À l'heure de la mode (imposée par la situation sanitaire) des concerts en live stream, de la crise du disque (consécutive au développement du téléchargement) et des autres mutations contemporaines du secteur culturel, Artisticiel n'a en fait rien d'un Ovni. C'est même tout l'inverse. Dans le fond et la forme, ce livre-disque saisit à bras le corps des enjeux très actuels. Il faut l'écouter avec ses oreilles et ses yeux.
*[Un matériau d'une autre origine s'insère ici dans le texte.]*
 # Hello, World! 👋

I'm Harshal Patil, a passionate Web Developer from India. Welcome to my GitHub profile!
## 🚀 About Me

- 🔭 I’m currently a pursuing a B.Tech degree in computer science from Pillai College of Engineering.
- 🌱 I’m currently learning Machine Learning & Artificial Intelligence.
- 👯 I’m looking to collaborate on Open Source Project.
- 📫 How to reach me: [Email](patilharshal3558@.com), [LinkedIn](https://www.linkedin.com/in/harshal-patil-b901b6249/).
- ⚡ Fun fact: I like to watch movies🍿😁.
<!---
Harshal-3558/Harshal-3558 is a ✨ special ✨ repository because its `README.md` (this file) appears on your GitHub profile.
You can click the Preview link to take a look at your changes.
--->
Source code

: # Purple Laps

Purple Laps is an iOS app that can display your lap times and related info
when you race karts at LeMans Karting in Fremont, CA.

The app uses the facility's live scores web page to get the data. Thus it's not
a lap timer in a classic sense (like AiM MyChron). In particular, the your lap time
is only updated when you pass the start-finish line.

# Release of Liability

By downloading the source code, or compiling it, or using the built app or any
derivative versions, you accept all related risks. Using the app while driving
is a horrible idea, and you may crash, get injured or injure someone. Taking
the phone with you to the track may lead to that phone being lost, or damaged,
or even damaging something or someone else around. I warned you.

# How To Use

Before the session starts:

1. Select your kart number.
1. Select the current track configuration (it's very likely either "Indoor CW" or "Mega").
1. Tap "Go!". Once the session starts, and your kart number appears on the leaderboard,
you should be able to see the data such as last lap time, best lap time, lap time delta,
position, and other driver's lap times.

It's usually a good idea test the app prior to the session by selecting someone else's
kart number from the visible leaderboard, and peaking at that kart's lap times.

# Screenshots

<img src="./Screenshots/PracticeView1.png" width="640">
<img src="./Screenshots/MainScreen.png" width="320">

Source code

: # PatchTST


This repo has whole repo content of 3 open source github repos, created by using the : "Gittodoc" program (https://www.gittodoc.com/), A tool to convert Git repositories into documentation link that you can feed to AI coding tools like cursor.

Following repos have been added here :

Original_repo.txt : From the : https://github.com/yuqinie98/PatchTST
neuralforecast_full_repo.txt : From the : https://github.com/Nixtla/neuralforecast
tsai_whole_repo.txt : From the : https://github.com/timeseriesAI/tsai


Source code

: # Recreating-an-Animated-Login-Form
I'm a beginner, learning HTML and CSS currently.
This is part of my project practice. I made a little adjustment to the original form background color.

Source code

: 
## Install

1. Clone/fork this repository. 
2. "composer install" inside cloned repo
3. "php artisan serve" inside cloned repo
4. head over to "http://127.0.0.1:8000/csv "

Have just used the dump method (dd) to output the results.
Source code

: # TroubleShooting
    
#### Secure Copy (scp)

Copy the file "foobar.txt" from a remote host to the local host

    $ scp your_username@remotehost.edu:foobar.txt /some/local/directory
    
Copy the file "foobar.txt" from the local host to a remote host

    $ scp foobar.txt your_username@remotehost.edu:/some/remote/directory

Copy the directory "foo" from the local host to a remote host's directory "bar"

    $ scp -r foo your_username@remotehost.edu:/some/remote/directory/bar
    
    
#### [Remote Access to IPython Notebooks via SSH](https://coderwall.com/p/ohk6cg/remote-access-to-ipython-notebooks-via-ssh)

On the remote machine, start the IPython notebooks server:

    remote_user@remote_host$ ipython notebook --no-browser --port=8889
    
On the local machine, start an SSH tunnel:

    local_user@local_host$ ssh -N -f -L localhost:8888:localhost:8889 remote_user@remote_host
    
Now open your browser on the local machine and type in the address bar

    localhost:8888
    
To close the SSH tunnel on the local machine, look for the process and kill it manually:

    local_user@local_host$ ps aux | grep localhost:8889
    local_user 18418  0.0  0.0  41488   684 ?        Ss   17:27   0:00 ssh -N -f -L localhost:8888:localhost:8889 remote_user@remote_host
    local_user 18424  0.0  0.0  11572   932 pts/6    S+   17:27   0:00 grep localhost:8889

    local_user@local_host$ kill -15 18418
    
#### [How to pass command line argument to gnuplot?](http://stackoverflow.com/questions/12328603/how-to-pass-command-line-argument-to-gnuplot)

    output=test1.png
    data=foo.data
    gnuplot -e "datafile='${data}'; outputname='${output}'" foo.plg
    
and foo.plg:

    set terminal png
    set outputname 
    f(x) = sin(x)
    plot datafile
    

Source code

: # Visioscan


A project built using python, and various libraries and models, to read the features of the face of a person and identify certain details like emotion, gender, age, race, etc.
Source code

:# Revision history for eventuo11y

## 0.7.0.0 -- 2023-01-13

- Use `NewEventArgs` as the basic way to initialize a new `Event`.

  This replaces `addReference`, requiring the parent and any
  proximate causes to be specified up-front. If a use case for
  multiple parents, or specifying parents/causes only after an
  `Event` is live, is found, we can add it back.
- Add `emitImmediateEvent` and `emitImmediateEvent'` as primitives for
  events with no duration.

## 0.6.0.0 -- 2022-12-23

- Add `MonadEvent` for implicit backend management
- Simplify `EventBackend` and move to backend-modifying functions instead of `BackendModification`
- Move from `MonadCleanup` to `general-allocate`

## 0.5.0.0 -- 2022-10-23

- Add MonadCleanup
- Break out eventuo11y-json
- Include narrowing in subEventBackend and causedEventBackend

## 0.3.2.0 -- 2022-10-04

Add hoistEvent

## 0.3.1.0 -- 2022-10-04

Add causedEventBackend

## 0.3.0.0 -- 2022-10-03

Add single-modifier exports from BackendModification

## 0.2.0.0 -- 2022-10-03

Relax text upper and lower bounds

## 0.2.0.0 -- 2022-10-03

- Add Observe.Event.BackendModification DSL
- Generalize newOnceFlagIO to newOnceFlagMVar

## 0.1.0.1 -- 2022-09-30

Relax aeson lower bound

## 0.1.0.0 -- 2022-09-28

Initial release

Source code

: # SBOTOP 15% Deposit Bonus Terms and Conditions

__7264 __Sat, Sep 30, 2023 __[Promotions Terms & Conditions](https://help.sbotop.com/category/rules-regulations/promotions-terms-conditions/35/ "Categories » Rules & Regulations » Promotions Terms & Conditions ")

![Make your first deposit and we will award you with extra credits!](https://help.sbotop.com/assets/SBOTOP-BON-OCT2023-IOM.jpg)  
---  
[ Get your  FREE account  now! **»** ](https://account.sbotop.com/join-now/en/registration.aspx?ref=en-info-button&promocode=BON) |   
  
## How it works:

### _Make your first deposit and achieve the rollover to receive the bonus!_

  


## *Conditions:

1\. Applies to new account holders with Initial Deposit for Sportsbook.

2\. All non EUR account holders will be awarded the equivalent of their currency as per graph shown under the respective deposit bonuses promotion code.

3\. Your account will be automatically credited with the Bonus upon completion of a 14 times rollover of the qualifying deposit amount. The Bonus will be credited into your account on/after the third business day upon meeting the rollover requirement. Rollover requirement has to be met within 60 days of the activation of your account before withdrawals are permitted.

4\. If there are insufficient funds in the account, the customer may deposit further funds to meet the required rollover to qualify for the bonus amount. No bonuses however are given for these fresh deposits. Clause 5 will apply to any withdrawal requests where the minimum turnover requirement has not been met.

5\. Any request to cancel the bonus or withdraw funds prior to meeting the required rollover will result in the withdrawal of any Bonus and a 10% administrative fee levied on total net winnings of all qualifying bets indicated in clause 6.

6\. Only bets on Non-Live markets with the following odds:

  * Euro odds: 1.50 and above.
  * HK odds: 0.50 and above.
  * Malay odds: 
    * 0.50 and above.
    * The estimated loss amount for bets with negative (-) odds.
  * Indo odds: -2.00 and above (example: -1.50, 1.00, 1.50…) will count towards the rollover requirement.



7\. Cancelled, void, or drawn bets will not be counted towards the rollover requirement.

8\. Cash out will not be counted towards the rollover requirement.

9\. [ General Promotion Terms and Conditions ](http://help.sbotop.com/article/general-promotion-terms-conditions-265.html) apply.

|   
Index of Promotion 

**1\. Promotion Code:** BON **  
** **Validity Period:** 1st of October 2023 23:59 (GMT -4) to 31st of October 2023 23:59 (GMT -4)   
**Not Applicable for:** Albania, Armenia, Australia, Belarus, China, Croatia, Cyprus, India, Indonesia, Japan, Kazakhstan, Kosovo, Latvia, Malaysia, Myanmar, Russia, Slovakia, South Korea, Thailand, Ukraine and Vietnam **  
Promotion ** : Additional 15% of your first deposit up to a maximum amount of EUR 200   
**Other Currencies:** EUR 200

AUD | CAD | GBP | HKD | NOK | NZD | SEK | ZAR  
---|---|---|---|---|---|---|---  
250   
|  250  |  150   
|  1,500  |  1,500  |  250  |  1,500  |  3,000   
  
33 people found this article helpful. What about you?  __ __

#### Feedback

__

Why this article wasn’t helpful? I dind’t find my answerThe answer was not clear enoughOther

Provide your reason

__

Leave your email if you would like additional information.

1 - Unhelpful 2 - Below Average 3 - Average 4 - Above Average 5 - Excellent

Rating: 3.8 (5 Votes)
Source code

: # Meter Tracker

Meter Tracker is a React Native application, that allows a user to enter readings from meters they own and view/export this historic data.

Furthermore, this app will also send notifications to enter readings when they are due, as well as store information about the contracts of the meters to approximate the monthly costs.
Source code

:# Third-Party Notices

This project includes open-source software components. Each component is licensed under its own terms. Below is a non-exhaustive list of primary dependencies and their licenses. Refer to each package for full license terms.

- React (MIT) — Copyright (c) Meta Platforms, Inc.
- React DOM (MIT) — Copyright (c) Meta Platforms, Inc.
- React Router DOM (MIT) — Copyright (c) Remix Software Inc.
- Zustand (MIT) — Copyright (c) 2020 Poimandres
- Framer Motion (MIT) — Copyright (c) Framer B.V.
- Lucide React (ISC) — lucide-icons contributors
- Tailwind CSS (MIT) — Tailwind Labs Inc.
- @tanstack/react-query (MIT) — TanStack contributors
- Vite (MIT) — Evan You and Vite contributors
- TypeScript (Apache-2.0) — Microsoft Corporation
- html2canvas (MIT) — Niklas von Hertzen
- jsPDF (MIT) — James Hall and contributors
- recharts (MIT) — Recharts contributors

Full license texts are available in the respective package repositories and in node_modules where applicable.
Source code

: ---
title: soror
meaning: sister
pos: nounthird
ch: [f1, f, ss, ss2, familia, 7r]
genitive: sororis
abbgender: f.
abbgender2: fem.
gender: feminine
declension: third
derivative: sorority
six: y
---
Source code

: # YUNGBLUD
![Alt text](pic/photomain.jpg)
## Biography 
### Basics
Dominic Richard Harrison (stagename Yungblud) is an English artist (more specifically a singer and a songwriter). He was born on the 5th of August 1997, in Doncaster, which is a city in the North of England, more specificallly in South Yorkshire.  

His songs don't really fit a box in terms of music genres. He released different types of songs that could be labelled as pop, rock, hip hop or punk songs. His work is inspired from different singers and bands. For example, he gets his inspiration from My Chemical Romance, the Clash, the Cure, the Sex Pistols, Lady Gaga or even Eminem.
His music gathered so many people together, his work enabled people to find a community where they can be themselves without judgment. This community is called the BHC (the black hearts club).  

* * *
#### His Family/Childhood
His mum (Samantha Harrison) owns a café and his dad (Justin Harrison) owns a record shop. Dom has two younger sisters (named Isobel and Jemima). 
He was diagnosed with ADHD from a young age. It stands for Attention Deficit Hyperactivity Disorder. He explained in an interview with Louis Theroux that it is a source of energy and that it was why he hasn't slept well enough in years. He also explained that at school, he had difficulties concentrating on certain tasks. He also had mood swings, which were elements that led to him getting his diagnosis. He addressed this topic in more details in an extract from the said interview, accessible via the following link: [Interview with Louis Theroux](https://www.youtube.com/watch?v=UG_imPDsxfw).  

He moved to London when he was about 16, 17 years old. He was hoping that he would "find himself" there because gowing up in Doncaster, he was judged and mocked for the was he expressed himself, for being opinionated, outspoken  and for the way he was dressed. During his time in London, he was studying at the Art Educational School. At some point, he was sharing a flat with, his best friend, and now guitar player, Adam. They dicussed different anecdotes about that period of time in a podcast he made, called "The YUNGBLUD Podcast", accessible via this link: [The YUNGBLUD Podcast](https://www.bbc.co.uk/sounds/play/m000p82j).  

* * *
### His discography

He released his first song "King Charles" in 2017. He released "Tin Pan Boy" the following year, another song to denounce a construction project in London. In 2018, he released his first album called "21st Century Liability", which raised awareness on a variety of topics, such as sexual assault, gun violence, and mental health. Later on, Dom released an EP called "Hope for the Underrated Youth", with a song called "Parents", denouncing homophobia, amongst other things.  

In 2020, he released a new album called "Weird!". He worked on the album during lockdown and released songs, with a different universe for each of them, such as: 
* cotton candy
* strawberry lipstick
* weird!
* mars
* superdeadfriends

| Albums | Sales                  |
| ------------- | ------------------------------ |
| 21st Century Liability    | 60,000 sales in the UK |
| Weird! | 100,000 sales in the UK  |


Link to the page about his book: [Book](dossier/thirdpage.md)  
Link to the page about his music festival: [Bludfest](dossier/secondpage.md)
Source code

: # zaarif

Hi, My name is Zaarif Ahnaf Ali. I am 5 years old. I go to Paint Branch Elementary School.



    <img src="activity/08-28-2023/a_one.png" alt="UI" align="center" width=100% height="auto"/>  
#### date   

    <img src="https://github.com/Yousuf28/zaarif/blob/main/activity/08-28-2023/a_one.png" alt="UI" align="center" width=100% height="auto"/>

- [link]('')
C'est joyeux et savant.
Artisticiel
Bernard Lubat, Gérard Assayag, Marc Chemiller
Phonofaune
Mai 2021
168 pages
Édition bilingue français/ anglais
CD 9 pistes, 33 minutes
24, 50 euros
EAN : 9782490959006
Le label Phonofaune
Arsiticiel est le deuxième livre-disque édité par les éditions PhonoFaune, fondées en 2021 par Delphine Lagache et Eric Debègue. Le premier, paru en avril 2021, est un hommage aux combats pour la liberté. Intitulé Je suis sur des braises en attendant ton retour, ce livre-disque réunit onze compositions du clarinettiste Sébastien Texier accompagné du Christophe Marguet Quartet, des poèmes de Dominique Sampierro et des dessins de Sylvie Serprix. "La ligne éditoriale de Phonofaune est avant tout de proposer des livres-disques aux adultes", précise Delphine Lagache. "En cela, Phonofaune, c'est vraiment la "grande sœur" des éditions Le Label dans la Forêt, que nous avions créées en 2017 et qui ne proposent, elles, que des livres-disques à destination de la jeunesse". Après 15 livres-disques "jeune public", le binôme a en effet choisi de s'adresser aussi aux adultes : "Nous avons à cœur de créer des liens entre les artistes, qu'ils soient musiciens, auteurs ou dessinateurs. Nous envisageons notre métier d'éditeurs sous le prisme de l'aventure collective capable de réunir les artistes et leur immense liberté, avec l'appétit et la curiosité des lecteurs, des auditeurs et les libraires", indique l'éditrice.
1Gérard Assayag est directeur de recherche à l'IRCAM, l'Institut de recherche et coordination acoustique/musique. Il a fondé́ les travaux sur la co-créativité humains- machines et conçu avec son équipe des logiciels de création musicale (OpenMusic, Omax).
2Marc Chemillier est mathématicien (normalien), musicien de jazz, chercheur en informatique musicale, anthropologue de la musique, directeur d’études à l’École des hautes études en sciences sociales (EHESS), concepteur de logiciel de création musicale (Djazz).